§ WORK INSTRUCTIONS
Across all the entries below, how many lines mention the string "network"? Respond with a single number.
# # # #
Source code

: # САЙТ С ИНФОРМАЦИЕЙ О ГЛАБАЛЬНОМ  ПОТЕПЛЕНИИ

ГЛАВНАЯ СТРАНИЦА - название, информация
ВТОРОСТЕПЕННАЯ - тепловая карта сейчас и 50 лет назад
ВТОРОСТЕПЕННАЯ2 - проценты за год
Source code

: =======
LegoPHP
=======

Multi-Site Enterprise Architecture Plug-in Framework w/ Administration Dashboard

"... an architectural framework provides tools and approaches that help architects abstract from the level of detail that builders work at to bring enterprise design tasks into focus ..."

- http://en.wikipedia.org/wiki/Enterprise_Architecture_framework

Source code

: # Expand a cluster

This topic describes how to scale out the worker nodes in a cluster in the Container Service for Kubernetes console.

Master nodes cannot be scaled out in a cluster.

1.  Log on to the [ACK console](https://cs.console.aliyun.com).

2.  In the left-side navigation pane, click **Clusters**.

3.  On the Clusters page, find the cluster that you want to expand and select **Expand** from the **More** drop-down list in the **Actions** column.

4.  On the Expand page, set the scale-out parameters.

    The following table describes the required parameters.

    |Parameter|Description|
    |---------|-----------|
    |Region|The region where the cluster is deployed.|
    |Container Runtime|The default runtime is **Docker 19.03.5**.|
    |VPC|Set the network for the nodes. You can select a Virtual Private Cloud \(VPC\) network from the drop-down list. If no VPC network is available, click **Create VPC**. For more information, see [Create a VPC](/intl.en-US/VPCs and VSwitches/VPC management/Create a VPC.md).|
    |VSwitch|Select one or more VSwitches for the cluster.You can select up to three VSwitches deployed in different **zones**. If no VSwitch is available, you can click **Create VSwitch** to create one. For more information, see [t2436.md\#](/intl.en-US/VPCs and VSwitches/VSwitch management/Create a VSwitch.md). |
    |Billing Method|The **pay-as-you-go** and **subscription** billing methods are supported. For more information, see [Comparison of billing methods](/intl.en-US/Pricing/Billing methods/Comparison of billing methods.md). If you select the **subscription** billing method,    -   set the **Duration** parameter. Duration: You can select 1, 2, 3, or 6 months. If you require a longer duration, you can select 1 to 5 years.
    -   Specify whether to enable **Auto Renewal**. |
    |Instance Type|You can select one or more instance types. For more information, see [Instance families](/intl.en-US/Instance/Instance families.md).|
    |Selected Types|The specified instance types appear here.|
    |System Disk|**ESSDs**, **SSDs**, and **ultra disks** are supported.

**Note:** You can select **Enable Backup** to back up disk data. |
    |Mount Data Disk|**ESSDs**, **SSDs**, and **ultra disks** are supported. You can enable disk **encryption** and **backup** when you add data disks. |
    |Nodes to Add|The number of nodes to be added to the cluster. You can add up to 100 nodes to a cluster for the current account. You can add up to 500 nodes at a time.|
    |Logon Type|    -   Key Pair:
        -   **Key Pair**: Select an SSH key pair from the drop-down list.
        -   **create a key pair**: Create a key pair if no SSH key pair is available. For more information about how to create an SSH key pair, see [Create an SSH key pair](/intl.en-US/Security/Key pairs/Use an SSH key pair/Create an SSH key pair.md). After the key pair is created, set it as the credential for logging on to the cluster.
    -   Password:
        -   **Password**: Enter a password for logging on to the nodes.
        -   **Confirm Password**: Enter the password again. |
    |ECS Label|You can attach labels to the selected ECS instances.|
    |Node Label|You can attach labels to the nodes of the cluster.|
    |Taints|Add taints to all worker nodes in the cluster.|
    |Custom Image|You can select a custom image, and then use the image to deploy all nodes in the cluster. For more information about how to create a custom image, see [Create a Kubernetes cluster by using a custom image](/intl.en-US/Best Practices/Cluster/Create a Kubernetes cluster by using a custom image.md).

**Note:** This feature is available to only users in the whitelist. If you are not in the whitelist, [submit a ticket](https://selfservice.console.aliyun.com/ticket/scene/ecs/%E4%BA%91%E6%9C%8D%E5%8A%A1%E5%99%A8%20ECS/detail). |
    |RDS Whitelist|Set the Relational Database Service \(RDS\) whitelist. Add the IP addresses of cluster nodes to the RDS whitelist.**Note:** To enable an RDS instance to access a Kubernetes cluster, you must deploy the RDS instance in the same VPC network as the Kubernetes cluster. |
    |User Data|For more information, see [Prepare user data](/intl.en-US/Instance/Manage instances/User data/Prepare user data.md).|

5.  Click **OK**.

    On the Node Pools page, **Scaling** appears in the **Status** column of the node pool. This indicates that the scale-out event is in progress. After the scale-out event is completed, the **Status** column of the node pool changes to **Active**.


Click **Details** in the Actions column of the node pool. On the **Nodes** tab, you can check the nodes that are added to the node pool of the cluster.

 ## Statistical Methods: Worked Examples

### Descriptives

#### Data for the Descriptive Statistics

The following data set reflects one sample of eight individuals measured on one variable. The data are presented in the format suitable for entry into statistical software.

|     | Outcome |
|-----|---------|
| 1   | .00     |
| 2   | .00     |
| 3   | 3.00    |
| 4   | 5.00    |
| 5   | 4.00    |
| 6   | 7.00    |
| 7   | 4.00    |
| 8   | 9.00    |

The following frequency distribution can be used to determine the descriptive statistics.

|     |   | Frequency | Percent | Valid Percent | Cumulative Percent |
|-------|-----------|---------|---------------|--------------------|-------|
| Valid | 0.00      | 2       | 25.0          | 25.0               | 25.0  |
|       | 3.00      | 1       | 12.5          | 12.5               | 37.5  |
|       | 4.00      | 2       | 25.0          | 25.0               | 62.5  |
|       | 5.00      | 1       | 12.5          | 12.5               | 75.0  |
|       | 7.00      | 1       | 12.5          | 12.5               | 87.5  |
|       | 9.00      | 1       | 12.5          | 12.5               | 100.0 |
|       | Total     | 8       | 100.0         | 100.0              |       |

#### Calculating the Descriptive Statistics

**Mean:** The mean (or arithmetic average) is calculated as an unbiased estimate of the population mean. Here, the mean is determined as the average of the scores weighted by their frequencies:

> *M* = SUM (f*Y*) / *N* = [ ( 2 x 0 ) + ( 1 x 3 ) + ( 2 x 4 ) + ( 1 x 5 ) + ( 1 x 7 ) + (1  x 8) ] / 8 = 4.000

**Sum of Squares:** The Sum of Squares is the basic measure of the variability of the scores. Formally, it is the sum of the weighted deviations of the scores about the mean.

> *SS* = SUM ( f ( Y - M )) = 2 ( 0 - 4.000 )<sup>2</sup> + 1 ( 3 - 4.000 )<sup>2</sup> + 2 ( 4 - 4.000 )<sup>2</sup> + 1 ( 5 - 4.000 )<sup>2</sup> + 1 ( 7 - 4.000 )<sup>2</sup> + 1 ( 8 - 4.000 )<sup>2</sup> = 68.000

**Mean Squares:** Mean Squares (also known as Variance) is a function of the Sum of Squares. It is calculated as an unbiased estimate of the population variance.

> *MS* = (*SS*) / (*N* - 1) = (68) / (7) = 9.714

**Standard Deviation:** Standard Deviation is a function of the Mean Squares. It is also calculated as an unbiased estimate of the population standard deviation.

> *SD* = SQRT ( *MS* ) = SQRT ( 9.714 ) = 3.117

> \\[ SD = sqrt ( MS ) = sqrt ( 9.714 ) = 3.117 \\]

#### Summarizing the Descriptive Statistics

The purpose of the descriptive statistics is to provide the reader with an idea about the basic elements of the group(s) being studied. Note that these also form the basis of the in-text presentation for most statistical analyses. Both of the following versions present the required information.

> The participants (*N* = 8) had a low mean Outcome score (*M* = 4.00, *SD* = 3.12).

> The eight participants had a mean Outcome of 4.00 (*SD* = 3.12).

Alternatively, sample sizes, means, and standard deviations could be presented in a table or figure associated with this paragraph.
# # # #
§ SOLUTION
2